AlgoTransparency, Cookies and Middleware

Earlier this week I came across AlgoTransparency, an interest group founded by Guillaume Chaslot who many people will recognise from The Social Dilemma. AlgoTransparency has commendable aims, they wish to:

  • Raise public awareness about the lack of transparency provided by the world’s most significant algorithms.
  • Influence international regulators with regards to policy approaches.
  • Pressurise the owners of significant algorithms to make changes to the way they operate.

This is an agenda I can get behind. End users should be provided with simple explanations about how the algorithms that power any given app or website work. And these explanations should satisfy both the need to understand the goal the algorithm has, for instance “time on site”, and (to the extent that it’s possible) the process that led to its final decision.1

There is a comparison to be made here with the EU’s fated “cookie policy”. While many people (myself included) lament the annoyance of consent pop-ups, it’s hard to deny that their presence has had a significant impact on the public’s understanding of how they are being tracked as they surf the web.
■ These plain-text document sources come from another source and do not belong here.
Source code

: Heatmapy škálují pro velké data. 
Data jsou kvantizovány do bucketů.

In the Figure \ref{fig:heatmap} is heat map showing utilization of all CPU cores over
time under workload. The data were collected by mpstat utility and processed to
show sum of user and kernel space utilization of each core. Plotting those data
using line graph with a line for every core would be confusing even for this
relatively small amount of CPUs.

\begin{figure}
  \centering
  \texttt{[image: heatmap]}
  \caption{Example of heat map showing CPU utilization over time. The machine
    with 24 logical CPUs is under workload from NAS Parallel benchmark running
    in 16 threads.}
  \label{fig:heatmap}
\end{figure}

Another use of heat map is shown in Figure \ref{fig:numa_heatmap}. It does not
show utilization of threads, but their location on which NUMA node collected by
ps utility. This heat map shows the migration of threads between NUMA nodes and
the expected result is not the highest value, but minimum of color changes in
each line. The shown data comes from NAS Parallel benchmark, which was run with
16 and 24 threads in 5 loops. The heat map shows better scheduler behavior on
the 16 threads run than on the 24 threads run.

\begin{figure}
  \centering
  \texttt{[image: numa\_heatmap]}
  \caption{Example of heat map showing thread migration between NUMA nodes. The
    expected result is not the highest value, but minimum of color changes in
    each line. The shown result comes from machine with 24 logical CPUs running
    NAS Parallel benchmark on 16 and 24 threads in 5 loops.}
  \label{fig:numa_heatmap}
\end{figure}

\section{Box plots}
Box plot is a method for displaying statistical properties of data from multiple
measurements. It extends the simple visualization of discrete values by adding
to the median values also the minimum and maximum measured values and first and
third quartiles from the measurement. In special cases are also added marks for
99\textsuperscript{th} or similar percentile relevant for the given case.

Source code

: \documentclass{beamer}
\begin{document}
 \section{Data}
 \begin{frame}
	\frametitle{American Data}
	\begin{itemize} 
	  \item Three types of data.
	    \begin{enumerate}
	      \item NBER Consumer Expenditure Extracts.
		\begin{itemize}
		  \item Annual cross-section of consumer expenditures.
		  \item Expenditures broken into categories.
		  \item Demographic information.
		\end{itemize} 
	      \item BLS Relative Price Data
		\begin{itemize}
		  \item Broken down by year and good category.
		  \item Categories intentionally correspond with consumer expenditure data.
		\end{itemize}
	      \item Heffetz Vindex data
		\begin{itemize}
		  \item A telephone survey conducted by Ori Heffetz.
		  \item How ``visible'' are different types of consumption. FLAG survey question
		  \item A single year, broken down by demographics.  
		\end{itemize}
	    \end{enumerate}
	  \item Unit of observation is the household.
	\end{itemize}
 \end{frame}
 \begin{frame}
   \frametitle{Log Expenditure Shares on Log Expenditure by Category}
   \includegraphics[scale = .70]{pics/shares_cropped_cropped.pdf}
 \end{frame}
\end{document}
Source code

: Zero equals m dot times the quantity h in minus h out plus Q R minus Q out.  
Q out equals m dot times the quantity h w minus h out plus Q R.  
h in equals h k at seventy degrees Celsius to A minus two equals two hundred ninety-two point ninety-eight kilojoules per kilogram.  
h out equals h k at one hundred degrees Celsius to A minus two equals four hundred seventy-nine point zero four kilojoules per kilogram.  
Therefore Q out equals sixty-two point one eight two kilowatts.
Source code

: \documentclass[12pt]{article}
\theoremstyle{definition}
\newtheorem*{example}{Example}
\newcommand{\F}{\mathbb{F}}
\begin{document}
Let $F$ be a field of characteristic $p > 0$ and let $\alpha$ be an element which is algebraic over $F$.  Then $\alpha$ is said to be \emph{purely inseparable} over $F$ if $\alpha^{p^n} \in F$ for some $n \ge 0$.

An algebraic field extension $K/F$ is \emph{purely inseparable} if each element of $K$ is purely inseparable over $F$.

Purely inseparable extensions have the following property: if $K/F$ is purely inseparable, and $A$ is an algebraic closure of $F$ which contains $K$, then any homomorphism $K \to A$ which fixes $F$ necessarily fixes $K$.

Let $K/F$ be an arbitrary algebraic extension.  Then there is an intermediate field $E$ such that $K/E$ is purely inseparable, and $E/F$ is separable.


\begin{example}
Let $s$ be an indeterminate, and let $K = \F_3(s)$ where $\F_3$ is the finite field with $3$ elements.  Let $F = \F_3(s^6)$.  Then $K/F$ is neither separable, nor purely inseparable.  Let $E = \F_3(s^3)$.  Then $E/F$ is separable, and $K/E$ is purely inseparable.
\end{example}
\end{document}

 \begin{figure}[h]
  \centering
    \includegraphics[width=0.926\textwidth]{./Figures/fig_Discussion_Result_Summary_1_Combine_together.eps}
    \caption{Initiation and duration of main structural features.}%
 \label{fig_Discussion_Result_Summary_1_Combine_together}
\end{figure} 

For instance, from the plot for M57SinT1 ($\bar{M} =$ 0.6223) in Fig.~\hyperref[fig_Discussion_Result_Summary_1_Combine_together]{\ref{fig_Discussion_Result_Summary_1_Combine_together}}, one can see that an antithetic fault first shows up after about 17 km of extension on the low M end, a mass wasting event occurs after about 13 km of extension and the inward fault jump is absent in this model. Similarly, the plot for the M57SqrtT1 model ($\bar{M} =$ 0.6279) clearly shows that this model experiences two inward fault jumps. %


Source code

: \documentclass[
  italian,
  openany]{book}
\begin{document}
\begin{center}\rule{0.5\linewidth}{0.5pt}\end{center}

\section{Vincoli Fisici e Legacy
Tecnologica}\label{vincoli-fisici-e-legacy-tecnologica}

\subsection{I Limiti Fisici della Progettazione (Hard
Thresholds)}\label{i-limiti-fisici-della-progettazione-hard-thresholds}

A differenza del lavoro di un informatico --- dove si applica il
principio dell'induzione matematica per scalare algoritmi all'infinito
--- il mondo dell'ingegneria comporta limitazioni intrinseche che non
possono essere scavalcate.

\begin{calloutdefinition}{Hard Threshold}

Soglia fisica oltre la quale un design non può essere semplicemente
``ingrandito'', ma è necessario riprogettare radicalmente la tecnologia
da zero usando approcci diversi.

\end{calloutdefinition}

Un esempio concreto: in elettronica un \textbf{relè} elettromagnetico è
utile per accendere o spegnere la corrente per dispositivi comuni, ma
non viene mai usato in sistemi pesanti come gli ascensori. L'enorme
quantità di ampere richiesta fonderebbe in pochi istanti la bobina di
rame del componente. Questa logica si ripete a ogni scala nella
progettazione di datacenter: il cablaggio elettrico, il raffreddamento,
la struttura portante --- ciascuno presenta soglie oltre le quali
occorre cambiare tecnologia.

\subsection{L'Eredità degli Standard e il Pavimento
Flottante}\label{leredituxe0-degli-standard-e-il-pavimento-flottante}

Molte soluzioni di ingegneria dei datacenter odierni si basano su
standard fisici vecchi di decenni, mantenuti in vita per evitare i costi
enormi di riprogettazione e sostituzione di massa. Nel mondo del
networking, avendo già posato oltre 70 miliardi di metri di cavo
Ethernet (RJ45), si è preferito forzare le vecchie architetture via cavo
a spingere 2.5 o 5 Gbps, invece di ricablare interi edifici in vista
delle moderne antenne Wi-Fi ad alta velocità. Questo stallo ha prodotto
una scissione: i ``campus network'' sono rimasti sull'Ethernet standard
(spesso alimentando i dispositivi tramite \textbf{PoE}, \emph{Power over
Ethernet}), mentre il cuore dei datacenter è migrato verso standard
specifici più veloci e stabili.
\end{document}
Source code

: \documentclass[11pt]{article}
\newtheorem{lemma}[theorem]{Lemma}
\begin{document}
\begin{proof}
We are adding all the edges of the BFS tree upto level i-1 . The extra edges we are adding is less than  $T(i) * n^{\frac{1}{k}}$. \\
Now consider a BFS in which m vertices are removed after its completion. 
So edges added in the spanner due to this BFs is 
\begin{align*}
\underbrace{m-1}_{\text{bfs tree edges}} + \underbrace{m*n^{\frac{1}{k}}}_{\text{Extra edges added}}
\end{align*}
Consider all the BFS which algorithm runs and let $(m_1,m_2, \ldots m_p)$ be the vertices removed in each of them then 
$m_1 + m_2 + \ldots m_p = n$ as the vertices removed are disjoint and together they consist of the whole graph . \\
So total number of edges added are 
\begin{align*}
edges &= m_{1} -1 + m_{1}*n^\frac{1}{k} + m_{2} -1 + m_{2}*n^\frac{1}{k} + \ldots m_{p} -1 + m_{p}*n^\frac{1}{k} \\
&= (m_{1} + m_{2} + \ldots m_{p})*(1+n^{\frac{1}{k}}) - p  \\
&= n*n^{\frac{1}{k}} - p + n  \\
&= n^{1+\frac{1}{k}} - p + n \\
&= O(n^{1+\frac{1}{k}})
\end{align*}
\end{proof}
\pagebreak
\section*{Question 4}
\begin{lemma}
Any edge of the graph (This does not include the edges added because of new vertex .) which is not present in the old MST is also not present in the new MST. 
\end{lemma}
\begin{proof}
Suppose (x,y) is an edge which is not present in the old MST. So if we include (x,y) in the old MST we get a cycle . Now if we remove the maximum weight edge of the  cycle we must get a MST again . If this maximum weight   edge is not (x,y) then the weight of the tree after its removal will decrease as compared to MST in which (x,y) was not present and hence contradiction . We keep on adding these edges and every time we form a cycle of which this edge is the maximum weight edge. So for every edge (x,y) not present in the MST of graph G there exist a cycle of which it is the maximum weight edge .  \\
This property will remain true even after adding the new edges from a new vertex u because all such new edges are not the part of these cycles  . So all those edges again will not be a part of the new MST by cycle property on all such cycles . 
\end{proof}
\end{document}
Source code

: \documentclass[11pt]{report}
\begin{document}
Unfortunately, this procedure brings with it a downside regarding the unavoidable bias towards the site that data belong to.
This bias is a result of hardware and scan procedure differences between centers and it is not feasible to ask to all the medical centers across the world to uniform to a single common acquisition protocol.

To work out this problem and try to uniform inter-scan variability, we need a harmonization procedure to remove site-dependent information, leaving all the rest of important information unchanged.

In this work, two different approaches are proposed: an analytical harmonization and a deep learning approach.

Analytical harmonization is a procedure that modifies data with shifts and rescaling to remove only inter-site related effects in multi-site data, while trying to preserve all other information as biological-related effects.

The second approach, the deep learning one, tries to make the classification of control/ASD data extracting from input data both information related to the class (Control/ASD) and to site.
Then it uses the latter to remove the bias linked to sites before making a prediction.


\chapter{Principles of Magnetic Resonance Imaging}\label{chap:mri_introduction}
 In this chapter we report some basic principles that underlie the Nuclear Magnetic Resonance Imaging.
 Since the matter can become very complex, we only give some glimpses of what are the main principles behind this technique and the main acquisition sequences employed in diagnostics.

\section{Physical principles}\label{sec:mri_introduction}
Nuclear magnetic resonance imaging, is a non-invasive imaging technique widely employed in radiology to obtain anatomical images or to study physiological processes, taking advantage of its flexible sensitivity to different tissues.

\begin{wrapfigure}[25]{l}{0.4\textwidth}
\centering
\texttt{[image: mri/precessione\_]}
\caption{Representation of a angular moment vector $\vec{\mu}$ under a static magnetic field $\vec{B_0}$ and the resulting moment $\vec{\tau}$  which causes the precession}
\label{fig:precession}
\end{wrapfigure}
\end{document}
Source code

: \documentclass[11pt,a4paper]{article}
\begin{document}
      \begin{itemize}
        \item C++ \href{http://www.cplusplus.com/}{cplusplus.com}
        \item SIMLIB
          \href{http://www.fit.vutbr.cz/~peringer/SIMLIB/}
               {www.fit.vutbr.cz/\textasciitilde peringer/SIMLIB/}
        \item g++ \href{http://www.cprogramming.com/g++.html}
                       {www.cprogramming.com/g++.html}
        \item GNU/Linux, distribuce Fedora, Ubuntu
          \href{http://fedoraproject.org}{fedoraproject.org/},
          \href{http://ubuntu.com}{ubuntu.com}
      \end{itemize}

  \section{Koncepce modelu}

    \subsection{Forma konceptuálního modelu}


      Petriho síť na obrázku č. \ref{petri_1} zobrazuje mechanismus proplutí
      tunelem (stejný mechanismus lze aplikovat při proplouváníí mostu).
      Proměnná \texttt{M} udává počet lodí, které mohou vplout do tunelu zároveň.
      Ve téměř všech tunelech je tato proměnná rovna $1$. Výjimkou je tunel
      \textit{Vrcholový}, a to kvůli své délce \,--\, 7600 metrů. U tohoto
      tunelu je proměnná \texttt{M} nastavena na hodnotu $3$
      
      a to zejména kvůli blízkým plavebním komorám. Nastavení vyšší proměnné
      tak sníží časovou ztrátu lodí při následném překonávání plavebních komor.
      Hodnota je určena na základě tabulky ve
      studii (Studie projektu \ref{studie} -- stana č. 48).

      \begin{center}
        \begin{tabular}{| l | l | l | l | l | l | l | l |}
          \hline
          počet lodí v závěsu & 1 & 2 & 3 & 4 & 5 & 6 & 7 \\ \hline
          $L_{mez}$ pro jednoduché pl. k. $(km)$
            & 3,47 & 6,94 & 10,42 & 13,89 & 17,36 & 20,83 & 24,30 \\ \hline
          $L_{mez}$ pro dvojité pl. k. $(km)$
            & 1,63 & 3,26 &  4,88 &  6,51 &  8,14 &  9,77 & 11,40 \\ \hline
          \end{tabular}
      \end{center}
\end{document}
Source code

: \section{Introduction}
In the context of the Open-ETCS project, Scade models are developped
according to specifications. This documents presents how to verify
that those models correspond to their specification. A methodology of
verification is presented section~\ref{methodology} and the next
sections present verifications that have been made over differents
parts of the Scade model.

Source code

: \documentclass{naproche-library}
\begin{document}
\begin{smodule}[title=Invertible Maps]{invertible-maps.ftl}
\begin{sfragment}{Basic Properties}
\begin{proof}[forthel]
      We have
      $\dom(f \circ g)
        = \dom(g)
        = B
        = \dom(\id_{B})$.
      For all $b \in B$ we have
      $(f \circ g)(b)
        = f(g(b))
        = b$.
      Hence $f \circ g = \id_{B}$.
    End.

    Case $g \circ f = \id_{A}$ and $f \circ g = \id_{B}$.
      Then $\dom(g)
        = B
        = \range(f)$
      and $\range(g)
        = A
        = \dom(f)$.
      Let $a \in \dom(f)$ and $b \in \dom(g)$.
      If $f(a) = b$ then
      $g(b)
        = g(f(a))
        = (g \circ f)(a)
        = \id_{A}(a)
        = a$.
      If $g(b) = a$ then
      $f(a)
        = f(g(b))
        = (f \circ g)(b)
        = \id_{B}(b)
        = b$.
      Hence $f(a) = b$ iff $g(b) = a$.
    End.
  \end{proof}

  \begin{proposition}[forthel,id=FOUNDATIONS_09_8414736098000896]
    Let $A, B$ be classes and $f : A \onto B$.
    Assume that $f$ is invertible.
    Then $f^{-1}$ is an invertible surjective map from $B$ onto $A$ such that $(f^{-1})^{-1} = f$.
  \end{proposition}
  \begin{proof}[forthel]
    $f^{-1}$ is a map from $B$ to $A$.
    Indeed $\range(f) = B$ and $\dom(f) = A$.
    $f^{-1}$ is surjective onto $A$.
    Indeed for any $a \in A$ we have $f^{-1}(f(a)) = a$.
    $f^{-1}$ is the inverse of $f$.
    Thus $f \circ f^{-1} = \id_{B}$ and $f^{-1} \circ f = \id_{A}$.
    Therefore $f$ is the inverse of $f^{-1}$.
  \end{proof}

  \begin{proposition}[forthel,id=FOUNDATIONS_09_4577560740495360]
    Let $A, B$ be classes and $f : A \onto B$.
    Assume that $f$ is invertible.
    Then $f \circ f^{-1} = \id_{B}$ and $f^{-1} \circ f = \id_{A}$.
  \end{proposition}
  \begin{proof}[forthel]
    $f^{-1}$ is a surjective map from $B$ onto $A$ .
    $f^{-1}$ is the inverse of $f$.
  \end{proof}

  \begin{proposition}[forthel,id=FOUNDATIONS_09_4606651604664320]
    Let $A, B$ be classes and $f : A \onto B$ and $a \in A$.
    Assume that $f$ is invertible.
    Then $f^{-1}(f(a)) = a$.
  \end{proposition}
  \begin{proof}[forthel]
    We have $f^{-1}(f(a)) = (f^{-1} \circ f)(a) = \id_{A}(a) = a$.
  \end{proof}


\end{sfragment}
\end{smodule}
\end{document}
And while it’s unlikely that many people spend time reading the descriptions of the different cookies a website uses, the mandated openness has created a new dataset for examination by journalists and privacy researchers. An effect I would expect to be replicated with greater algorithm transparency.

Importantly, the cookie policy enables users to opt-out of a website’s “non-essential” cookies. In the process of trying to do this you’re likely to come across all sorts of dark patterns that attempt to trick you into submission, but it should still be possible, if not, the website’s owner is breaking the law. There is no such option with algorithms. Partly because many of the algorithms we come into contact with provide essential functionality, but also because the website/app has a perfect monopoly over which algorithms you use.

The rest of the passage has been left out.